PHILOMENA NDANGA ………………………..…………1ST DEFENDANT

NDANGA HOTEL LTD. ………………………….……… 2ND DEFENDANT

R U L I N G

1. In this matter there were several Applications before the Court between December 2014 and January 2015.

2. The first Application before the Court by the Plaintiff seeks orders that:

1. The this application be certified urgent and be heard exparte in the 1st instance.

2. An injunction do issue restraining the defendants by themselves, their agents, servants and or employees from offering for sale, selling, offering for lease, leasing, charging or otherwise alienating and or appropriating in any manner whatsoever the premises and all the fixtures and fittings on Land Reference Ruiru Town/137 commonly known as Ndanga Hotel and or any other assets owned by the Plaintiff and or interfering with the Plaintiff possession and use of the said premises pending the hearing and determination of this application on merits.

3. An injunction do issue restraining the defendants by themselves, their agents, servants and or employees from offering for sale, selling, offering for lease, leasing, charging or otherwise alienating and or appropriating in any manner whatsoever the premises and all the fixtures and fittings on Land Reference Ruiru Town/137 commonly known as Ndanga Hotel and or any other assets owned by the Plaintiff and or interfering with the Plaintiff possession and use of the said premises pending the hearing and determination of this suit.

4. Costs be borne by the 1st Defendant.

3. In the second Application made by the First Defendant seeks orders that:

1. The instant application be certified as urgent and heard exparte in the first instance during the current High Court vacation.

2. An order of committal to prison be made against LAWRENCE KIBE KARANJA, THOMAS KIARIE KARANJA and EDWARD KAMAU MAINA the contemnors herein for such period as this Honourable Court may deem fit and just in that the said contemnors are in contempt of the order made by this Honourable Court on 17th December 2014 inter alia restraining the plaintiff from interfering with the 1st Defendant’s possession and use of the suit premises LR No. Ruiru Town/137 (DANGA HOTEL).

3. The contemnors do meet the costs of this application.

4. In the Third Application dated 31st December 2014 the Plaintiff seeks order that:

1. This application be certified urgent and be heard exparte in the 1st instance during the current court vacation.

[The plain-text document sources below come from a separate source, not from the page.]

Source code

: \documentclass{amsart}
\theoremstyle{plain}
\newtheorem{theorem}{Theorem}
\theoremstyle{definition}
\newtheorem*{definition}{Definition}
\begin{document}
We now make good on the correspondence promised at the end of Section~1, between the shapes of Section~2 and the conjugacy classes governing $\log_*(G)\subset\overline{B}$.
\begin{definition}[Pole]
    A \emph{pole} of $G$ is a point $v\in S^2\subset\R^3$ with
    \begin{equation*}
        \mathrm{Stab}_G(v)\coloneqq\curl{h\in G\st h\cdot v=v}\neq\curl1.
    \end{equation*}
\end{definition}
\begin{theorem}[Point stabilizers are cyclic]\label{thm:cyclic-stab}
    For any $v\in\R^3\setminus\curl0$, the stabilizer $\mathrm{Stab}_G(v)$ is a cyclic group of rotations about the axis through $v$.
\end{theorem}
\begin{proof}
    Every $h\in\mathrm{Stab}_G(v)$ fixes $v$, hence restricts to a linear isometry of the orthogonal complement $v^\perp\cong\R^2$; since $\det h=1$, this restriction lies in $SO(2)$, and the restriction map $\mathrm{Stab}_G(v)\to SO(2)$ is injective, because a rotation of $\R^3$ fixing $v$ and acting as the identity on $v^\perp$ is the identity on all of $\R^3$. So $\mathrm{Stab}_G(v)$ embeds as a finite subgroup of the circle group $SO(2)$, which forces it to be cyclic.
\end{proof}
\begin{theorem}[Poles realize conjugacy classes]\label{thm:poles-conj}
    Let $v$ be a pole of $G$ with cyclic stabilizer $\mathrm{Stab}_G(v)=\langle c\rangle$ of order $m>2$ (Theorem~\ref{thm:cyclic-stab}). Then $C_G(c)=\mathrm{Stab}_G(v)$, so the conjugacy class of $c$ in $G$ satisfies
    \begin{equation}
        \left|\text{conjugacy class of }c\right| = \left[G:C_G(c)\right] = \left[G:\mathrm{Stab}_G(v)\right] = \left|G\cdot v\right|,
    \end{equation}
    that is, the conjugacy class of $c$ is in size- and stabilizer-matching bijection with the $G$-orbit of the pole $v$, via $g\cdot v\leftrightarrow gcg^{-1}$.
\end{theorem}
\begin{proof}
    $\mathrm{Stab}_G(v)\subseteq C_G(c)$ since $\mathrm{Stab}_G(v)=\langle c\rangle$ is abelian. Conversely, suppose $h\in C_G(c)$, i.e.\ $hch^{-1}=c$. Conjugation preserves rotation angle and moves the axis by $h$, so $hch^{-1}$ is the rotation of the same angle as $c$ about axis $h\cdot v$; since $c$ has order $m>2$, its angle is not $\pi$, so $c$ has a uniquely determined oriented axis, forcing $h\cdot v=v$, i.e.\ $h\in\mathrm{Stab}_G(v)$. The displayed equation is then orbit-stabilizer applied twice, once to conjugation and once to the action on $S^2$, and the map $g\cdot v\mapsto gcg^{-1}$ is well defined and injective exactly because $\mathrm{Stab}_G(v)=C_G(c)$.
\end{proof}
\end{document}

2. That the orders number 2, 3 and 4 issued exparte on 24th December 2014 be stayed pending the hearing and determination of this application.

3. That orders number 2, 3 and 4 issued exparte on 24th December 2014 be reviewed vacated and or set aside.

4. In the alternative to prayer 3 the orders number 2, 3 and 4 issued exparte on 24th December 2014 be stayed pending the hearing and determination of the 1st Defendant application dated 23rd December 2014.

5. The costs be borne by the 1st Defendant.

5. In the Amended Grounds of Opposition Notice of Preliminary Objection were filed by the Defendants on 14th January 2015 for the Hearing fixed for 15th January 2015 states:

1.  That the High Court Commercial Division lacks the jurisdiction to deal with the subject matter which relates to use of land and the filing of the subject matter before the High Court Commercial Division offends the Provisions of S.13 of the Environmental and Land Act, No. 19 of 2012 as read together with Article 162 (2) (b) of the Constitution of Kenya (2010).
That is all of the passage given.